Work required:
Lines in the records below that contain the word "time" must each be copied.

[Stored data]
——

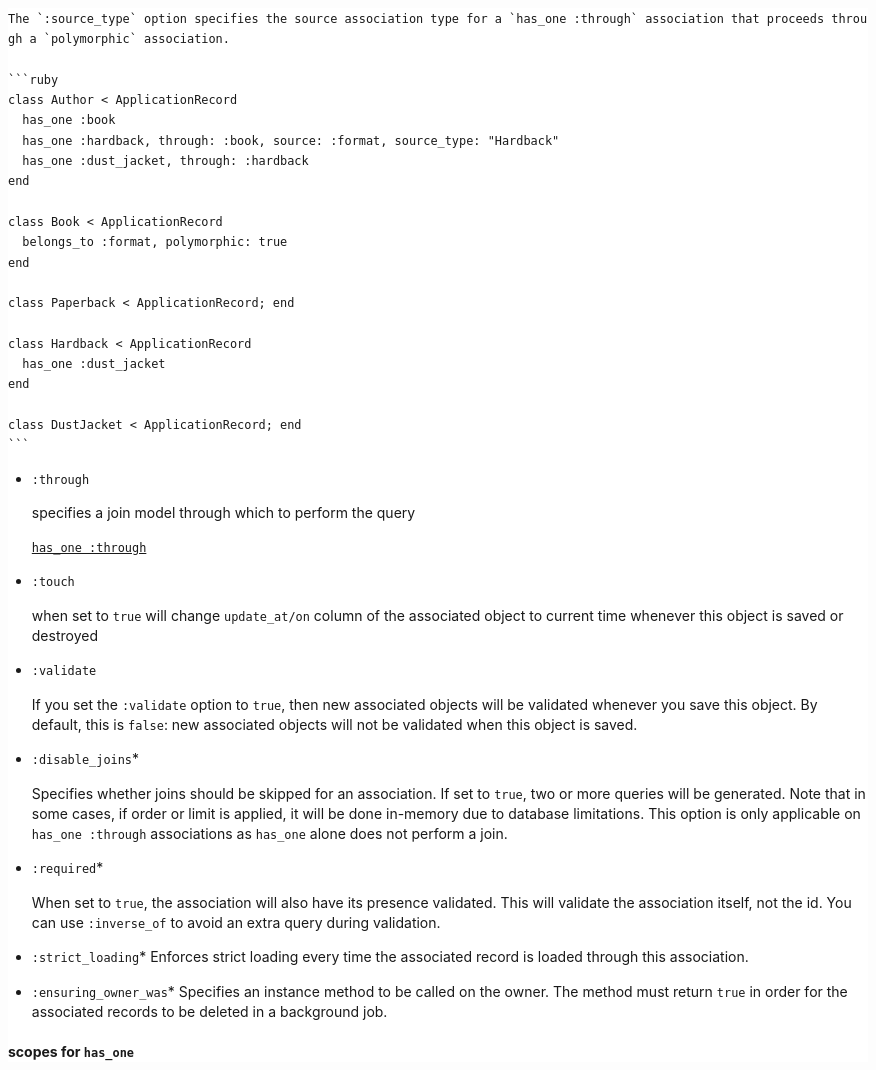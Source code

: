     The `:source_type` option specifies the source association type for a `has_one :through` association that proceeds through a `polymorphic` association.

    ```ruby
    class Author < ApplicationRecord
      has_one :book
      has_one :hardback, through: :book, source: :format, source_type: "Hardback"
      has_one :dust_jacket, through: :hardback
    end

    class Book < ApplicationRecord
      belongs_to :format, polymorphic: true
    end

    class Paperback < ApplicationRecord; end

    class Hardback < ApplicationRecord
      has_one :dust_jacket
    end

    class DustJacket < ApplicationRecord; end
    ```

- `:through`

    specifies a join model through which to perform the query

    [`has_one :through`](#has_one-through)

- `:touch`

    when set to `true` will change `update_at/on` column of the associated object to current time whenever this object is saved or destroyed

- `:validate`

    If you set the `:validate` option to `true`, then new associated objects will be validated whenever you save this object. By default, this is `false`: new associated objects will not be validated when this object is saved.

- `:disable_joins`*

    Specifies whether joins should be skipped for an association. If set to `true`, two or more queries will be generated. Note that in some cases, if order or limit is applied, it will be done in-memory due to database limitations. This option is only applicable on `has_one :through` associations as `has_one` alone does not perform a join.

- `:required`*

    When set to `true`, the association will also have its presence validated. This will validate the association itself, not the id. You can use `:inverse_of` to avoid an extra query during validation.

- `:strict_loading`*
    Enforces strict loading every time the associated record is loaded through this association.

- `:ensuring_owner_was`*
    Specifies an instance method to be called on the owner. The method must return `true` in order for the associated records to be deleted in a background job.

#### scopes for `has_one`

——

Solution to this task:
    when set to `true` will change `update_at/on` column of the associated object to current time whenever this object is saved or destroyed
    Enforces strict loading every time the associated record is loaded through this association.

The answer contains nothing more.